▶ Exercise goal
From the material below, tally every line containing "împotriva"; reply with the total only.

▶ Records for processing
*** Block opens ***

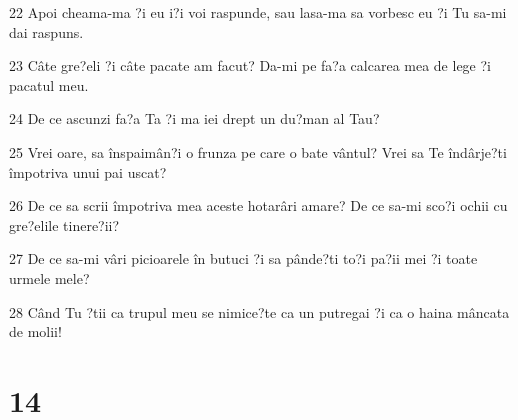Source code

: \par 22 Apoi cheama-ma ?i eu i?i voi raspunde, sau lasa-ma sa vorbesc eu ?i Tu sa-mi dai raspuns.
\par 23 Câte gre?eli ?i câte pacate am facut? Da-mi pe fa?a calcarea mea de lege ?i pacatul meu.
\par 24 De ce ascunzi fa?a Ta ?i ma iei drept un du?man al Tau?
\par 25 Vrei oare, sa înspaimân?i o frunza pe care o bate vântul? Vrei sa Te îndârje?ti împotriva unui pai uscat?
\par 26 De ce sa scrii împotriva mea aceste hotarâri amare? De ce sa-mi sco?i ochii cu gre?elile tinere?ii?
\par 27 De ce sa-mi vâri picioarele în butuci ?i sa pânde?ti to?i pa?ii mei ?i toate urmele mele?
\par 28 Când Tu ?tii ca trupul meu se nimice?te ca un putregai ?i ca o haina mâncata de molii!

\chapter{14}

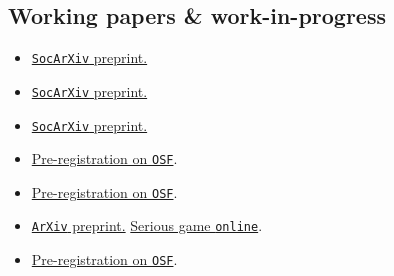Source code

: \subsection{Working papers \& work-in-progress}
\begin{itemize}[leftmargin=2.75cm,itemsep=2pt]
\item { \href{https://www.doi.org/10.31235/osf.io/kr64j_v1}{\texttt{SocArXiv} preprint.}}
\item { \href{https://doi.org/10.31235/osf.io/x5u6b_v1}{\texttt{SocArXiv} preprint.}}
\item { \href{https://doi.org/10.31235/osf.io/bmcjy_v1}{\texttt{SocArXiv} preprint.}} %
\item {\href{https://osf.io/x5rnu/?view_only=7a280a04e9e947588a5f8d938e0a549b}{Pre-registration on \texttt{OSF}}.}
\item { \href{https://osf.io/h2stv/?view_only=db9bcdb538bb4a028d96aec6c6821ab6}{Pre-registration on \texttt{OSF}}.}



\item {
\href{https://doi.org/10.48550/arXiv.2508.12799}{\texttt{ArXiv} preprint.} \href{https://sweet-sure.ch/game/}{Serious game \texttt{online}}.}
\item { \href{https://osf.io/5atwq/?view_only=d5afa28f9a214b48af3ec1d514dbc7d4}{Pre-registration on \texttt{OSF}}.}

\end{itemize}

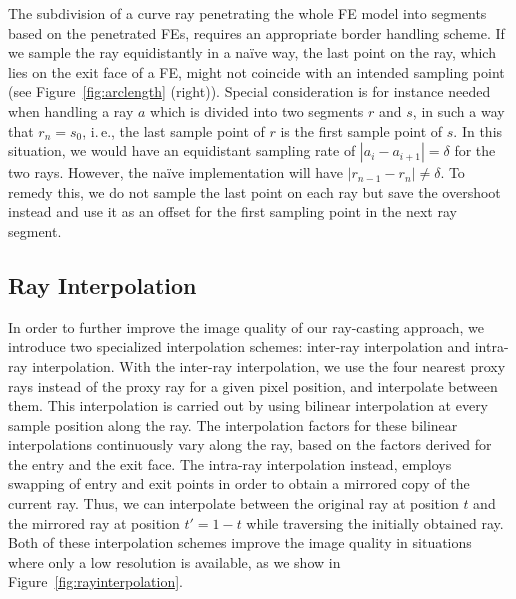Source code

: \documentclass[journal]{vgtc}                %
\begin{document}
The subdivision of a curve ray penetrating the whole FE model into segments based on the penetrated FEs, requires an appropriate border handling scheme. If we sample the ray equidistantly in a na\"ive way, the last point on the ray, which lies on the exit face of a FE, might not coincide with an intended sampling point (see Figure~\ref{fig:arclength} (right)). Special consideration is for instance needed when handling a ray $a$ which is divided into two segments $r$ and $s$, in such a way that $r_n = s_0$, i.\,e., the last sample point of $r$ is the first sample point of $s$. In this situation, we would have an equidistant sampling rate of $\left|a_i - a_{i+1}\right| = \delta$ for the two rays. However, the na\"ive implementation will have $\left|r_{n-1} - r_{n}\right| \neq \delta$. To remedy this, we do not sample the last point on each ray but save the overshoot instead and use it as an offset for the first sampling point in the next ray segment.

\subsection{Ray Interpolation}

In order to further improve the image quality of our ray-casting approach, we introduce two specialized interpolation schemes: inter-ray interpolation and intra-ray interpolation. With the inter-ray interpolation, we use the four nearest proxy rays  instead of the proxy ray for a given pixel position, and interpolate between them. This interpolation is carried out by using bilinear interpolation at every sample position along the ray. The interpolation factors for these bilinear interpolations continuously vary along the ray, based on the factors derived for the entry and the exit face. The intra-ray interpolation instead, employs swapping of entry and exit points in order to obtain a mirrored copy of the current ray. Thus, we can interpolate between the original ray at position $t$ and the mirrored ray at position $t'=1-t$ while traversing the initially obtained ray. Both of these interpolation schemes improve the image quality in situations where only a low resolution is available, as we show in Figure~\ref{fig:rayinterpolation}.
\end{document}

*** Block closes ***

▶ Your response
2